3.) Keine Ahnung. Titel = „Der schlimmste Mensch der Welt“. Von Joachim Trier (Co-B + R; Norwegen/Fr/Schweden/Dänemark 2021; Co-B: Eskil Vogt; K: Kasper Tuxen; M: Ola Flottum; 121 Minuten; deutscher Kino-Start: 2.6.2022). Habe abgebrochen. Komme mit diesem Opus nicht klar. Obwohl vielfach ausgezeichnet, darunter mit zwei „Oscar“-Nominierungen; obwohl die Hauptakteurin RENATE REINSVE als wankelmütige Julie in Cannes mit dem Preis als „Beste Schauspielerin“ bedacht wurde; obwohl der Film von Norwegen für die „Oscar“-Verleihung 2022 in der Kategorie „Bester Internationaler Film“ aufgerufen wurde; obwohl der Film in 12 Kapitel eingeteilt ist; obwohl sich der Film in einer Vorauswahl für den „Europäischen Filmpreis 2021“ befand; obwohl das Presseheft erklärt: „In diesem Film geht es mehr darum, wie Beziehungen unsere Erwartungen an das Leben widerspiegeln“; obwohl sich die unentschlossene Julie erst für Medizin studentisch interessiert, dann doch lieber für Psychologie, um sich schließlich als Bibliothekarin zu probieren; bei dieser angepeilten norwegischen Leichtigkeit des Scheitern beziehungsweise – wenn eine Ende 20-Frau ihr Leben (immer noch) sortiert, plärrt, das Leben so vor sich hin plappern lässt. Und Männer auch. Habe weggeschaltet.
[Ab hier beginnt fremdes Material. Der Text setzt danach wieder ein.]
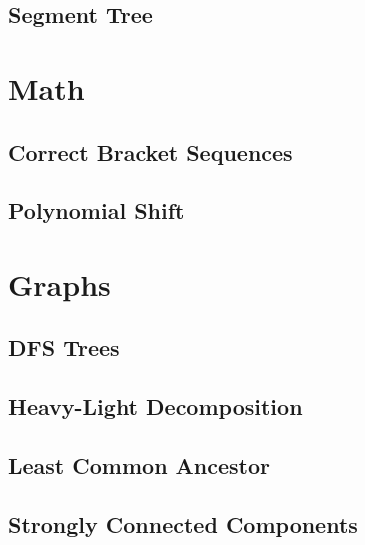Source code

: \documentclass[12pt]{article}
\begin{document}
\subsection{Segment Tree} 


\section{Math}

\subsection{Correct Bracket Sequences} 
\subsection{Polynomial Shift} 


\section{Graphs}

\subsection{DFS Trees} 
\subsection{Heavy-Light Decomposition} 
\subsection{Least Common Ancestor} 
\subsection{Strongly Connected Components} 
\end{document}
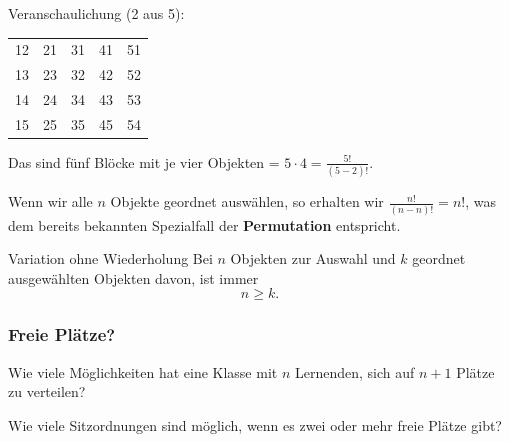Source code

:Veranschaulichung (2 aus 5):

\begin{tabular}{c|c|c|c|c}
12 & 21 & 31 & 41 & 51\\
13 & 23 & 32 & 42 & 52\\
14 & 24 & 34 & 43 & 53\\
15 & 25 & 35 & 45 & 54\\
\end{tabular}

Das sind fünf Blöcke mit je vier Objekten = $5\cdot{}4 = \frac{5!}{(5-2)!}$.
\newpage

\begin{bemerkung}{}{}
Wenn wir alle $n$ Objekte geordnet auswählen, so erhalten wir
$\frac{n!}{(n-n)!} = n!$, was dem bereits bekannten Spezialfall der \textbf{Permutation}
entspricht.
\end{bemerkung}



\begin{gesetz}{Variation ohne Wiederholung}{}
Bei $n$ Objekten zur Auswahl und $k$ geordnet ausgewählten Objekten davon, ist immer
$$n \ge{} k.$$
\end{gesetz}
\newpage

\subsubsection{Freie Plätze?}

Wie viele Möglichkeiten hat eine Klasse mit $n$ Lernenden, sich auf
$n+1$ Plätze zu verteilen?


Wie viele Sitzordnungen sind möglich, wenn es zwei oder mehr freie Plätze gibt?

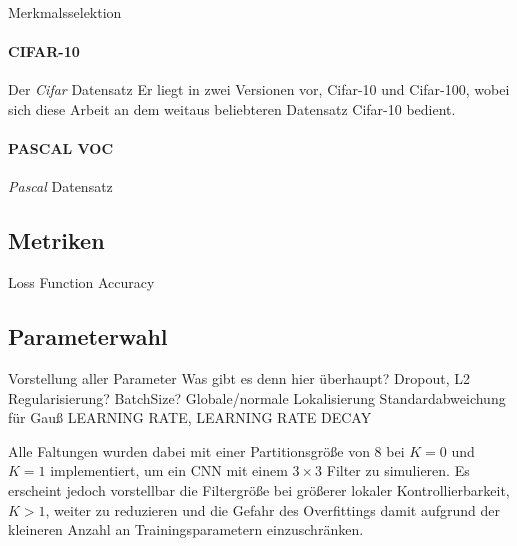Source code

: Merkmalsselektion













\paragraph{CIFAR-10}
\label{cifar_10}

\cite{cifar_10}

Der \emph{\gls{Cifar}} Datensatz
Er liegt in zwei Versionen vor, \gls{Cifar}-10 und \gls{Cifar}-100, wobei sich diese Arbeit an dem weitaus beliebteren Datensatz \gls{Cifar}-10 bedient.





\paragraph{PASCAL VOC}
\label{pascal_voc}

\emph{\gls{Pascal}} Datensatz
\cite{pascal_voc}



\subsection{Metriken}
\label{metriken}

Loss Function
Accuracy

\subsection{Parameterwahl}
\label{parameterwahl}

Vorstellung aller Parameter
Was gibt es denn hier überhaupt?
Dropout, L2 Regularisierung?
BatchSize?
Globale/normale Lokalisierung
Standardabweichung für Gauß
LEARNING RATE, LEARNING RATE DECAY

Alle Faltungen wurden dabei mit einer Partitionsgröße von $8$ bei $K=0$ und $K=1$ implementiert, um ein \gls{CNN} mit einem $3 \times 3$ Filter zu simulieren.
Es erscheint jedoch vorstellbar die Filtergröße bei größerer lokaler Kontrollierbarkeit, \dhe{} $K > 1$, weiter zu reduzieren und die Gefahr des Overfittings damit aufgrund der kleineren Anzahl an Trainingsparametern einzuschränken.

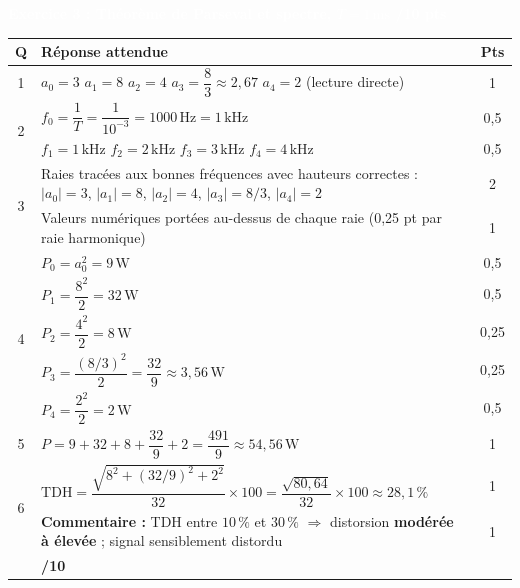 \documentclass[10pt,a4paper]{article}
\renewcommand{\arraystretch}{1.35}
\newcommand{\exotitle}[2]{%
  \noindent\colorbox{exoheader}{%
    \parbox{\dimexpr\linewidth-2\fboxsep\relax}{%
      \textcolor{white}{\textbf{\large #1 \hfill #2}}%
    }%
  }%
}
\begin{document}
\vfill 

\newpage 

\exotitle{Exercice 3 : Théorème de Parseval et spectre, $T = 1\,\mathrm{ms}$}{/10 pts}

\vspace{5mm}

\renewcommand{\arraystretch}{2.7}
\begin{tabularx}{\linewidth}{|c|X|c|}
  \hline
  \rowcolor{exolight}
  \textbf{Q} & \textbf{Réponse attendue} & \textbf{Pts} \\
  \hline
  1
    & $a_0 = 3$ \quad $a_1 = 8$ \quad $a_2 = 4$ \quad $a_3 = \dfrac{8}{3} \approx 2{,}67$ \quad $a_4 = 2$ \quad (lecture directe)
    & 1 \\
  \hline
  \multirow{2}{*}{2}
    & $f_0 = \dfrac{1}{T} = \dfrac{1}{10^{-3}} = 1000\,\mathrm{Hz} = 1\,\mathrm{kHz}$
    & 0{,}5 \\
  \cline{2-3}
    & $f_1 = 1\,\mathrm{kHz}$ \quad $f_2 = 2\,\mathrm{kHz}$ \quad $f_3 = 3\,\mathrm{kHz}$ \quad $f_4 = 4\,\mathrm{kHz}$
    & 0{,}5 \\
  \hline
  \multirow{2}{*}{3}
    & Raies tracées aux bonnes fréquences avec hauteurs correctes :
      $|a_0|=3$,\; $|a_1|=8$,\; $|a_2|=4$,\; $|a_3|=8/3$,\; $|a_4|=2$
    & 2 \\
  \cline{2-3}
    & Valeurs numériques portées au-dessus de chaque raie (0,25 pt par raie harmonique)
    & 1 \\
  \hline
  \multirow{5}{*}{4}
    & $P_0 = a_0^2 = 9\,\mathrm{W}$
    & 0{,}5 \\
  \cline{2-3}
    & $P_1 = \dfrac{8^2}{2} = 32\,\mathrm{W}$
    & 0{,}5 \\
  \cline{2-3}
    & $P_2 = \dfrac{4^2}{2} = 8\,\mathrm{W}$
    & 0{,}25 \\
  \cline{2-3}
    & $P_3 = \dfrac{(8/3)^2}{2} = \dfrac{32}{9} \approx 3{,}56\,\mathrm{W}$
    & 0{,}25 \\
  \cline{2-3}
    & $P_4 = \dfrac{2^2}{2} = 2\,\mathrm{W}$
    & 0{,}5 \\
  \hline
  5
    & $P = 9 + 32 + 8 + \dfrac{32}{9} + 2 = \dfrac{491}{9} \approx 54{,}56\,\mathrm{W}$
    & 1 \\
  \hline
  \multirow{2}{*}{6}
    & $\mathrm{TDH} = \dfrac{\sqrt{8^2 + (32/9)^2 + 2^2}}{32}\times100 = \dfrac{\sqrt{80{,}64}}{32}\times100 \approx 28{,}1\,\%$
    & 1 \\
  \cline{2-3}
    & \textbf{Commentaire :} TDH entre $10\,\%$ et $30\,\%$ $\Rightarrow$ distorsion \textbf{modérée à élevée} ; signal sensiblement distordu
    & 1 \\
  \hline
  \rowcolor{totalrow}
  \multicolumn{2}{|r|}{\textbf{Sous-total Exercice 3}} & \textbf{/10} \\
  \hline
\end{tabularx}

\vfill 
\end{document}
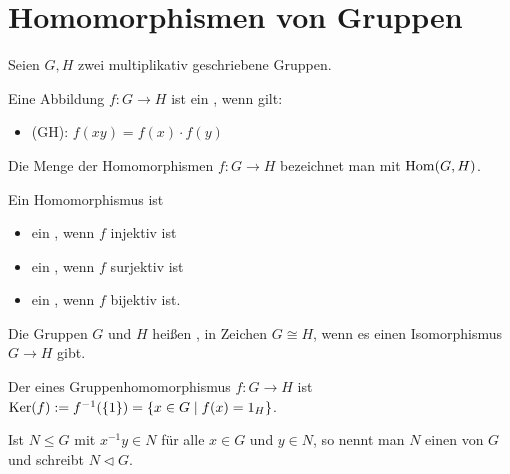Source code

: \section{Homomorphismen von Gruppen}

Seien $G,H$ zwei multiplikativ geschriebene Gruppen.

\begin{definition}[Gruppenhomomorphismus]
	Eine Abbildung $f: G \to H$ ist ein , wenn gilt:
	\begin{itemize}
		\item (GH): $f(xy)=f(x)\cdot f(y)$
	\end{itemize}
	Die Menge der Homomorphismen $f:G\to H$ bezeichnet man mit $\operatorname{Hom}(G,H)$.
\end{definition}

\begin{definition}
	Ein Homomorphismus ist
	\begin{itemize}
		\item ein , wenn $f$ injektiv ist
		\item ein , wenn $f$ surjektiv ist
		\item ein , wenn $f$ bijektiv ist.
	\end{itemize}
	Die Gruppen $G$ und $H$ heißen , in Zeichen $G\cong H$, wenn 
	es einen Isomorphismus $G\to H$ gibt.
\end{definition}

\begin{definition}[Kern]
	Der  eines Gruppenhomomorphismus $f:G\to H$ ist $\operatorname{Ker}(f):= f^{-1}(\{1\})=\{x\in G \mid
	f(x)=1_H\}$.
\end{definition}

\begin{definition}[Normalteiler]
	Ist $N\le G$ mit $x^{-1}y\in N$ für alle $x\in G$ und $y\in N$, so nennt man $N$ 
	einen  von $G$ und schreibt $N\vartriangleleft G$.
\end{definition}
Weil – fast – alle diesen Film hochheben, schalte ich ihn aus. Bin genervt von zu vielen Dingen-Menschen. Die schreien, erklären, vögeln, rätseln, DENKEN irgendwas irgendwie. Und umgekehrt. Bewegen sich mal hierhin, mal dorthin. Und auch die Musik ist so plärrig. Ach so, Sie wollen wissen, wie ich diesen Film fand …, keine Ahnung.
4.) KILLER-HITZE. Titel = „THE WITNESS“. Von JO KYU-JANG (Südkorea 2017; B: Lee Young-jong; K: Yu Eok; M: MoK Yeong-jin; 111 Minuten; deutscher HEIMKINO-Start/Busch Media Group: 20.5.2022). Menschen sind berechnend. Jedenfalls viele. Sie schotten sich ab und wollen nicht gestört werden. Wenn es darum geht, Stellung zu beziehen. Wir befinden uns in einem Hochhausgebiet. In Südkorea. Lernen Familienvater Sang-hoon (LEE SUNG-min) kennen. Der kehrt nach einem Saufgelage mit Freunden ziemlich betrunken nachts nach Hause. Als er aus dem Fenster der im 6. Stock gelegenen Eigentumswohnung blickt, wird er Zeuge eines bestialischen Mordes: Ein junger Mann, ein skrupelloser Killer, erschlägt eine junge Frau mit einem Hammer. Als seine aufgewachte Frau aus dem Schlafzimmer kommt und das Wohnzimmerlicht anmacht, ist er entsetzt. Denn der Täter hat ihn dadurch ebenfalls gesehen. Als die Polizei die Ermittlungen aufnimmt, stößt sie auf wenig Kooperation. In dem Wohnblock will offensichtlich niemand Ärger riskieren. Auch Sang-hoon sieht sich in einem Dilemma: Um seine Familie vor der Rache des Killers zu beschützen, verschweigt er, was er gesehen hat. Benimmt sich stattdessen wie ein Trottel („Ich habe keine Lust auf Ärger“). Benimmt sich arg unauffällig – auffällig. Ist plötzlich schreckhaft, mitunter hysterisch, total nervös, während seine nichtsahnende Gattin geifert: „Warum muss dieser Dreckskerl ausgerechnet hier jemand umbringen?“
„THE WITNESS“ ist ein spannender Thriller mit gesellschaftspolitischem Beigeschmack. Garniert die robuste Geschichte um einen verunsicherten, feigen Durchschnittsbürger mit einer sozialkritischen Problematik: Weil die Nachbarschaft um den guten Ruf und den Wert der Wohnungen besorgt ist, will man sich nicht äußern. Ist lieber schweigen denn „quatschen“ angesagt. Obwohl sich der Täter immer näher – nähert. Und die Polizei auf Mithilfe von Zeugen dringend angewiesen ist. Schließlich …sorgt die Natur/das Klima für ein nervenaufreibendes Spektakel-Finale. „Die Irren leben mitten unter uns!“, zieht ein Polizist daraufhin trübe Bilanz (= 3 PÖNIs).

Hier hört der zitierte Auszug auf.